Transversus abdominis plane (TAP) block is a regional anesthetic technique that has gradually become an alternative for post-operative pain control. It involves the infusion of local anesthetic into the fascial plane of the abdominal wall where the T6 to L1 nerves are found (5). Conventionally, TAP block was performed using anatomical landmarks, but ultrasound (USG)-guided TAP block has become more popular in recent years (6–10).
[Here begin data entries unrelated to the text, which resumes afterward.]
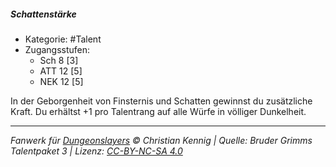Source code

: <!---
Dies ist ein Fanwerk für DUNGEONSLAYERS © von Christian Kennig

Quellen:      [Bruder Grimms Talentpaket 3](https://www.f-space.de/ds4/downloads.html)
              [Talentbeschreibungen](https://www.f-space.de/ds4/tools-talentcards.html)
License:      [CC-BY-NC-SA 4.0](https://creativecommons.org/licenses/by-nc-sa/4.0/deed.de)
Richtlinien:  [Fanwerkrichtlinien](https://www.dungeonslayers.net/fanwerk-richtlinien/)
Autor:        Zauberlehrling
-->

##### Schattenstärke

- Kategorie: #Talent
- Zugangsstufen:
  - Sch 8 [3]
  - ATT 12 [5]
  - NEK 12 [5]

In der Geborgenheit von Finsternis und Schatten gewinnst du zusätzliche Kraft. Du erhältst +1 pro Talentrang auf alle Würfe in völliger Dunkelheit.

---

_Fanwerk für [Dungeonslayers](https://www.dungeonslayers.net/) © Christian Kennig | Quelle: Bruder Grimms Talentpaket 3 | Lizenz: [CC-BY-NC-SA 4.0](https://creativecommons.org/licenses/by-nc-sa/4.0/deed.de)_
A previously published meta-analysis detailing seven randomized controlled trials (RCTs) showed TAP block to be effective when compared with standard analgesia in adults undergoing LC (11). However, they lacked evidence to compare the efficacy of TAP block against conventional port site infiltration for post-LC pain control. The current study aims to systematically review all available RCTs to evaluate the efficacy of USG-guided TAP block against conventional analgesia and port site infiltration in LC patients.
Materials and Methods
Search Strategy
This meta-analysis was performed using Preferred Reporting Items for Systematic Reviews and Meta-analysis (PRISMA) guidelines (12). A comprehensive literature search for RCTs published prior to January 31, 2021 was conducted using the following electronic databases: PubMed, Google scholar, Cochrane Library, Scopus, and TRIP. The following search terms were employed: “Transabdominal abdominis plane block” OR “Tap block” OR “Plane Block” OR “Ultrasound guided TAP block” AND “Laparoscopic cholecystectomy” AND “Pain Control” AND “Analgesic” OR “Local Anesthesia” OR “Infiltration anesthesia.” Literature cited by included studies were also manually searched for additional eligible studies. The literature search did not restrict for language.
Study Eligibility Criteria
RCTs involving adult patients undergoing elective LC that compared the efficacy of USG-guided TAP block against either control or port-site infiltration groups were included. Studies that did not report pain outcomes were not included. Studies where full-texts were not available were not included.
Data Collection and Analysis
All eligible studies were screened by two independent reviewers using the selection criteria listed above. Screening first entailed abstract review, followed by full-text review. Any discrepancies were settled through discussion with a third reviewer. Articles published in a language other than English were machine translated using Google Translate and considered for inclusion. The following information was extracted from each included study: number of patients, investigation groups, types of analgesia used, outcome measurements, treatments, interventions, and adverse effects.
Primary Outcome
The primary outcome evaluated in this study was pain control in LC patients, as measured using 1–10 rating scales such as the visual analog scale (VAS) or numerical rating scale (NRS). Measurements at 0, 6, 12, and 24 h post-operation, both at rest and while coughing, were noted.
Secondary Outcomes
Secondary outcomes in this study included morphine consumption and post-operative nausea and vomiting (PONV) incidence.
Quality Assessment
Studies were assessed for quality using a modified JADAD score (13) that evaluated study methods, randomization approaches, blinding, withdrawals and dropouts, inclusion and exclusion criteria, approaches used to assess adverse effects, and statistical analysis. Scores ranged from 0 (lowest quality) to 8 (highest quality). Study quality was assessed independently by two reviewers. All discrepancies were resolved through discussion.
Publication Bias
Publication bias was assessed using funnel plot analysis. Funnel plot asymmetry was assessed using Egger's regression test (14, 15).
Statistical Analysis
Mean difference (MDs) with 95% confidence intervals (CIs) was calculated for the continuous outcome. Risk ratios (RR) with 95% CIs were calculated for categorical outcomes to estimate pooled findings. Study heterogeneity was evaluated using the I2 statistic. For I2 values >50%, a random-effects model was applied. For I2 values below 50%, a fixed-effect model was applied. Statistical analyses were conducted using Review Manager software (Version 5.3, Copenhagen: The Nordic Cochrane Center, The Cochrane Collaboration 2014).
Results
Literature Search
Primary screening yielded 118 candidate articles. Of these, 47 underwent full-text screening and review. Ultimately, 23 studies containing data on 1,450 patients met inclusion criteria (Figure 1).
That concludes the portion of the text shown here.